For the Irish language course the recordings of native speakers were taken offline in 2023. The AI replacements are nonsensical.

This story is about AI generated courses, not voices, but my post was still (accidentally) on-topic: when they previously used AI to increase volume of content, they were ok with quality being thrown out the window.

The AI generated courses might be low quality, and the original (English) courses might also go downhill because the type of exercises they produce may now be restricted to the type of things that their AI is able to reorganise for other languages. E.g. it might go further in the direction of vocabulary memorisation.

Comment They have a presentation at Fosdem on 2 Feb (Score 4, Informative) 35

FSF's Zoe Kooyman and Krzysztof Siewicz will give a presentation on Sunday 2nd of Feb:

"FSF's criteria for free machine learning applications"

https://fosdem.org/2025/schedu...

It'll be streamed. Well worth tuning in for. A recording should be online soon after.

Comment Re:What do the ad-blockers think? (Score 1) 39

Thanks for the details.

Sounds solvable. Not simple, but sounds like they'll be able to solve it, unless they're trying not to.

Maybe new lists could be downloaded per-domain. If I view one page on a domain, I'll probably view others in the same session. And energy use, there are probably ways to make the plug-ins more efficient - in their own code and by improving the functionality the browser makes available.

For the privacy problem of ad-blockers needing access to all of every webpage you view, this could be fixed by plug-ins being reviewed and verified. Mozilla does something like this.

Comment What do the ad-blockers think? (Score 3, Interesting) 39

So, the postponed the disabling of Manifest V2, but can the problems faced by the ad-blocker projects be fixed with some extra time?

I.e. Is this an actual solution? I presume ad-blocking is a bit of a cat-and-mouse, so auto-update filter lists sound crucial for ad-blockers to function. If Chrome blocks that, then they're not allowing useful ad-blockers.

Ad-blockers are the canary in the coal mine of the open web.

Comment The robot wasn't literal, nor the shotgun (Score 1) 144

The "robot holding a shotgun" was a plot device. We can't wrap our brains around billions of IoT devices self-organising, so he told that story through the representation of various characters.

That's the Terminator series of films to me. May there be many more!

Comment Is the issue a lack of end-to-end encryption? (Score 1) 12

Seems like the type of story that should help policy makers understand that they shouldn't ban end-to-end encryption. The EU is talking of banning e2ee.

But can someone confirm that encryption would have prevented this?

The linked story says "The vulnerability allows hackers to gain unauthorized access to an affected MOVEit serverâ(TM)s database." So I guess the data was unencrypted on the server.

Comment Re:What's not live? (Score 1) 18

> the pointless nature of it all

A lot of things could be reduced to this, but does it really matter if you're looking at the real Proxima Centauri or a slice of Chorizo? What's the point of looking at art?

If looking at a "live" photo of Mars would get your mind racing about how far technology has come, then tune in and enjoy.

If you want to go do something else, that's fine too.

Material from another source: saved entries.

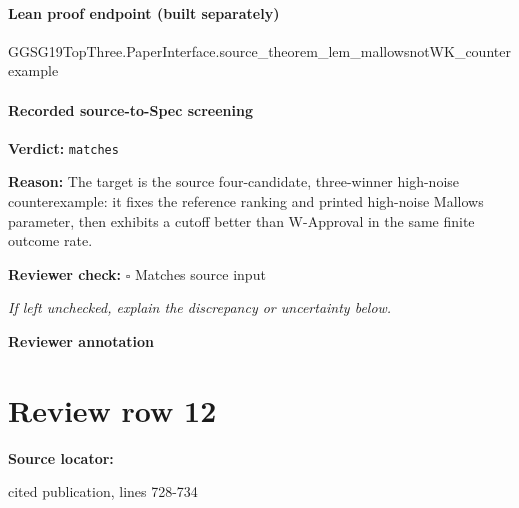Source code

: \documentclass[10pt]{article}
\newcommand{\reviewerbox}{%
  \par\noindent\fbox{\parbox{0.96\linewidth}{\rule{0pt}{0.38in}}}\par
}
\newcommand{\reviewmatch}[1]{%
  \par\noindent\textbf{Reviewer check:} $\square$\; #1\par
  \noindent\emph{If left unchecked, explain the discrepancy or uncertainty below.}\par
}
\begin{document}
\paragraph{Lean proof endpoint (built separately)}\begin{ReviewVerbatim}
GGSG19TopThree.PaperInterface.source_theorem_lem_mallowsnotWK_counterexample
\end{ReviewVerbatim}

\paragraph{Recorded source-to-Spec screening}
\textbf{Verdict:} \texttt{matches}
\\
{\raggedright
\textbf{Reason:} The target is the source four-\allowbreak{}candidate, three-\allowbreak{}winner high-\allowbreak{}noise counterexample:\allowbreak{} it fixes the reference ranking and printed high-\allowbreak{}noise Mallows parameter, then exhibits a cutoff better than W-\allowbreak{}Approval in the same finite outcome rate.\allowbreak{}
\par}
\reviewmatch{Matches source input}
\noindent\textbf{Reviewer annotation}\par
\reviewerbox
\clearpage
\hypertarget{source-claim-183efad42b03de32}{}
\section*{Review row 12}
\textbf{Source locator:} {\footnotesize\raggedright cited publication, lines 728-\allowbreak{}734\par}
\end{document}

Comment Re:I'm really tired of Richard Stallman (Score 3, Insightful) 111

He developed a definition for free software, the concept of copyleft, a set of licences to implement copyleft, he travelled the world for decades building support for this, he wrote code for GCC and GNU Emacs and a lot of other software projects that enabled others to make the packages we use today, he inspired campaigns against software patents, against DRM, against bad copyright laws.

And he persevered despite decades of insults and other people trying to ensure no one heard of his work.